— Brief —
All of the records below are to be printed exactly; the pictures are to be left out.

— Source information —
»»

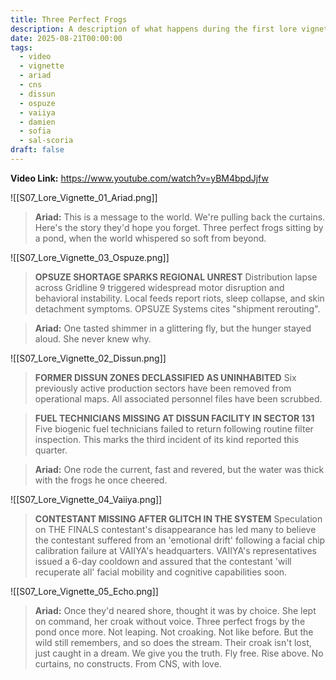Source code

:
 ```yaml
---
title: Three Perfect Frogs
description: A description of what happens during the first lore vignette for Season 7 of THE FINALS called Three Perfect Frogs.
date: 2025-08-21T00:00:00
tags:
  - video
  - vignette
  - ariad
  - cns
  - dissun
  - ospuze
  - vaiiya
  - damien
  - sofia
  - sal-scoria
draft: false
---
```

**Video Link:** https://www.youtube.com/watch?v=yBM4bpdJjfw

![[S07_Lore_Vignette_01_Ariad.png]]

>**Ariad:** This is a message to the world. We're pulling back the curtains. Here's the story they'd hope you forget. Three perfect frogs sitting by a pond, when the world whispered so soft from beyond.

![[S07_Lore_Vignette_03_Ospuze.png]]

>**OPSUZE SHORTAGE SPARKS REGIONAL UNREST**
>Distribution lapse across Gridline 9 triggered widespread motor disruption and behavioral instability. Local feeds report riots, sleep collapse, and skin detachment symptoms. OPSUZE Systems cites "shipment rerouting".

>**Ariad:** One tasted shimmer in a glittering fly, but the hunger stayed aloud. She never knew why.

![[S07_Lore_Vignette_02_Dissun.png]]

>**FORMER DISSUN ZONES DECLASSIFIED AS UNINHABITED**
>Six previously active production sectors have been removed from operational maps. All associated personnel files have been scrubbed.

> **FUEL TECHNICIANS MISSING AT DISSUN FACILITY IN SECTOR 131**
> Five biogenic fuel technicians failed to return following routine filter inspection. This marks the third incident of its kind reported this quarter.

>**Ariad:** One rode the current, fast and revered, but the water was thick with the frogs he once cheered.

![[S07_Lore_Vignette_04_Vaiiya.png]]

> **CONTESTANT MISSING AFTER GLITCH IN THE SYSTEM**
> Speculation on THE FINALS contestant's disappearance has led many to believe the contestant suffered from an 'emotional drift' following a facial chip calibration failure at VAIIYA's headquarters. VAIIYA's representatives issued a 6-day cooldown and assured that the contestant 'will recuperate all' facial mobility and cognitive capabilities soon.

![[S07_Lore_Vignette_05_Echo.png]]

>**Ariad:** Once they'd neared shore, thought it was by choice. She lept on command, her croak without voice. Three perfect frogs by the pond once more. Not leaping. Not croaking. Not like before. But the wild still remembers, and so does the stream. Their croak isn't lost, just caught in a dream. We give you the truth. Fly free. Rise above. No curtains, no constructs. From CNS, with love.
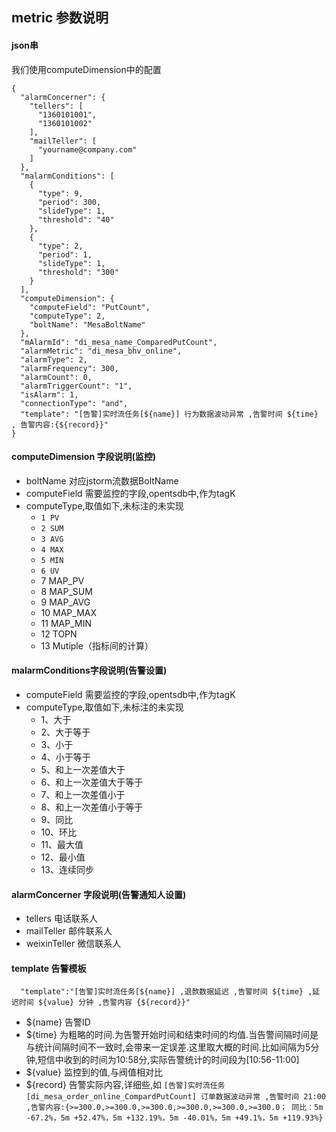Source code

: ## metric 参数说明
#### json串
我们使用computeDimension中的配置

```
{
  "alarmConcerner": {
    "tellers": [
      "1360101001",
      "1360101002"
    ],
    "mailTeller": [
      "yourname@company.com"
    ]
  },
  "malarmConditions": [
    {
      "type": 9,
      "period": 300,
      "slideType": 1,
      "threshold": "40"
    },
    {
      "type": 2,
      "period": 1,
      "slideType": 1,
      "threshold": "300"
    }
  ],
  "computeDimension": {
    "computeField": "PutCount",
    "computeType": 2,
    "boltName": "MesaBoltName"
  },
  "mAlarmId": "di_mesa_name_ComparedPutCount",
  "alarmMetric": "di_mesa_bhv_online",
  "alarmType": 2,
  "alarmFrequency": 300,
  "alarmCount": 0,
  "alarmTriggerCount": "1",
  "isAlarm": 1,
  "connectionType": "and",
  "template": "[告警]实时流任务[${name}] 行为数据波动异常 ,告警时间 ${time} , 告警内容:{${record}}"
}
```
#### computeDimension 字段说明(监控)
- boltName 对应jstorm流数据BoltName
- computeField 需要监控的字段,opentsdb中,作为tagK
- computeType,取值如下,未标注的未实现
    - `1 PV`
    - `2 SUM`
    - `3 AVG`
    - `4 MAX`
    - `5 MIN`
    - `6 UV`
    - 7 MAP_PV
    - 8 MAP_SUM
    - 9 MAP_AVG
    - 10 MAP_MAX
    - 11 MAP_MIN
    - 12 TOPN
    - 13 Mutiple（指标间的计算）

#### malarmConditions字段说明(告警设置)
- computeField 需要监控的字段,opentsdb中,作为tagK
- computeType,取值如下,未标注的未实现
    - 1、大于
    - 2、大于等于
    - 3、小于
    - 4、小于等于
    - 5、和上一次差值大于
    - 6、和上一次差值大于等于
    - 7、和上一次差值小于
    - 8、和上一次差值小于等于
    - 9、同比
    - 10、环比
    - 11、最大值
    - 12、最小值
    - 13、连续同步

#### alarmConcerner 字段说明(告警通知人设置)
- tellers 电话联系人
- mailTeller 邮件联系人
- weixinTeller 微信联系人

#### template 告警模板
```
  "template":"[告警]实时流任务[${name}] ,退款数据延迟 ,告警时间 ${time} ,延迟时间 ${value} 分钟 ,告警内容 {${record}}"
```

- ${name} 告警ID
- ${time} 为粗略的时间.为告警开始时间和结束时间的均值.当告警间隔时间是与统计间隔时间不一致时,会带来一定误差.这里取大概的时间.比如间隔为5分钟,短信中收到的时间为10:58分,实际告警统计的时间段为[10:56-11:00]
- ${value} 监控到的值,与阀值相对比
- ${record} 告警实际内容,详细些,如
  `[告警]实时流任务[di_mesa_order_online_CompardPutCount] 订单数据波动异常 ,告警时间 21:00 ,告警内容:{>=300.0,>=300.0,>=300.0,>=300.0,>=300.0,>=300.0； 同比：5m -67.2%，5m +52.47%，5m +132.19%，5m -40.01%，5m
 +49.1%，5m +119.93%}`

««

— Response box —
Source code

:
 ```yaml
---
title: Three Perfect Frogs
description: A description of what happens during the first lore vignette for Season 7 of THE FINALS called Three Perfect Frogs.
date: 2025-08-21T00:00:00
tags:
  - video
  - vignette
  - ariad
  - cns
  - dissun
  - ospuze
  - vaiiya
  - damien
  - sofia
  - sal-scoria
draft: false
---
```

**Video Link:** https://www.youtube.com/watch?v=yBM4bpdJjfw

![[S07_Lore_Vignette_01_Ariad.png]]

>**Ariad:** This is a message to the world. We're pulling back the curtains. Here's the story they'd hope you forget. Three perfect frogs sitting by a pond, when the world whispered so soft from beyond.

![[S07_Lore_Vignette_03_Ospuze.png]]

>**OPSUZE SHORTAGE SPARKS REGIONAL UNREST**
>Distribution lapse across Gridline 9 triggered widespread motor disruption and behavioral instability. Local feeds report riots, sleep collapse, and skin detachment symptoms. OPSUZE Systems cites "shipment rerouting".

>**Ariad:** One tasted shimmer in a glittering fly, but the hunger stayed aloud. She never knew why.

![[S07_Lore_Vignette_02_Dissun.png]]

>**FORMER DISSUN ZONES DECLASSIFIED AS UNINHABITED**
>Six previously active production sectors have been removed from operational maps. All associated personnel files have been scrubbed.

> **FUEL TECHNICIANS MISSING AT DISSUN FACILITY IN SECTOR 131**
> Five biogenic fuel technicians failed to return following routine filter inspection. This marks the third incident of its kind reported this quarter.

>**Ariad:** One rode the current, fast and revered, but the water was thick with the frogs he once cheered.

![[S07_Lore_Vignette_04_Vaiiya.png]]

> **CONTESTANT MISSING AFTER GLITCH IN THE SYSTEM**
> Speculation on THE FINALS contestant's disappearance has led many to believe the contestant suffered from an 'emotional drift' following a facial chip calibration failure at VAIIYA's headquarters. VAIIYA's representatives issued a 6-day cooldown and assured that the contestant 'will recuperate all' facial mobility and cognitive capabilities soon.

![[S07_Lore_Vignette_05_Echo.png]]

>**Ariad:** Once they'd neared shore, thought it was by choice. She lept on command, her croak without voice. Three perfect frogs by the pond once more. Not leaping. Not croaking. Not like before. But the wild still remembers, and so does the stream. Their croak isn't lost, just caught in a dream. We give you the truth. Fly free. Rise above. No curtains, no constructs. From CNS, with love.
Source code

: ## metric 参数说明
#### json串
我们使用computeDimension中的配置

```
{
  "alarmConcerner": {
    "tellers": [
      "1360101001",
      "1360101002"
    ],
    "mailTeller": [
      "yourname@company.com"
    ]
  },
  "malarmConditions": [
    {
      "type": 9,
      "period": 300,
      "slideType": 1,
      "threshold": "40"
    },
    {
      "type": 2,
      "period": 1,
      "slideType": 1,
      "threshold": "300"
    }
  ],
  "computeDimension": {
    "computeField": "PutCount",
    "computeType": 2,
    "boltName": "MesaBoltName"
  },
  "mAlarmId": "di_mesa_name_ComparedPutCount",
  "alarmMetric": "di_mesa_bhv_online",
  "alarmType": 2,
  "alarmFrequency": 300,
  "alarmCount": 0,
  "alarmTriggerCount": "1",
  "isAlarm": 1,
  "connectionType": "and",
  "template": "[告警]实时流任务[${name}] 行为数据波动异常 ,告警时间 ${time} , 告警内容:{${record}}"
}
```
#### computeDimension 字段说明(监控)
- boltName 对应jstorm流数据BoltName
- computeField 需要监控的字段,opentsdb中,作为tagK
- computeType,取值如下,未标注的未实现
    - `1 PV`
    - `2 SUM`
    - `3 AVG`
    - `4 MAX`
    - `5 MIN`
    - `6 UV`
    - 7 MAP_PV
    - 8 MAP_SUM
    - 9 MAP_AVG
    - 10 MAP_MAX
    - 11 MAP_MIN
    - 12 TOPN
    - 13 Mutiple（指标间的计算）

#### malarmConditions字段说明(告警设置)
- computeField 需要监控的字段,opentsdb中,作为tagK
- computeType,取值如下,未标注的未实现
    - 1、大于
    - 2、大于等于
    - 3、小于
    - 4、小于等于
    - 5、和上一次差值大于
    - 6、和上一次差值大于等于
    - 7、和上一次差值小于
    - 8、和上一次差值小于等于
    - 9、同比
    - 10、环比
    - 11、最大值
    - 12、最小值
    - 13、连续同步

#### alarmConcerner 字段说明(告警通知人设置)
- tellers 电话联系人
- mailTeller 邮件联系人
- weixinTeller 微信联系人

#### template 告警模板
```
  "template":"[告警]实时流任务[${name}] ,退款数据延迟 ,告警时间 ${time} ,延迟时间 ${value} 分钟 ,告警内容 {${record}}"
```

- ${name} 告警ID
- ${time} 为粗略的时间.为告警开始时间和结束时间的均值.当告警间隔时间是与统计间隔时间不一致时,会带来一定误差.这里取大概的时间.比如间隔为5分钟,短信中收到的时间为10:58分,实际告警统计的时间段为[10:56-11:00]
- ${value} 监控到的值,与阀值相对比
- ${record} 告警实际内容,详细些,如
  `[告警]实时流任务[di_mesa_order_online_CompardPutCount] 订单数据波动异常 ,告警时间 21:00 ,告警内容:{>=300.0,>=300.0,>=300.0,>=300.0,>=300.0,>=300.0； 同比：5m -67.2%，5m +52.47%，5m +132.19%，5m -40.01%，5m
 +49.1%，5m +119.93%}`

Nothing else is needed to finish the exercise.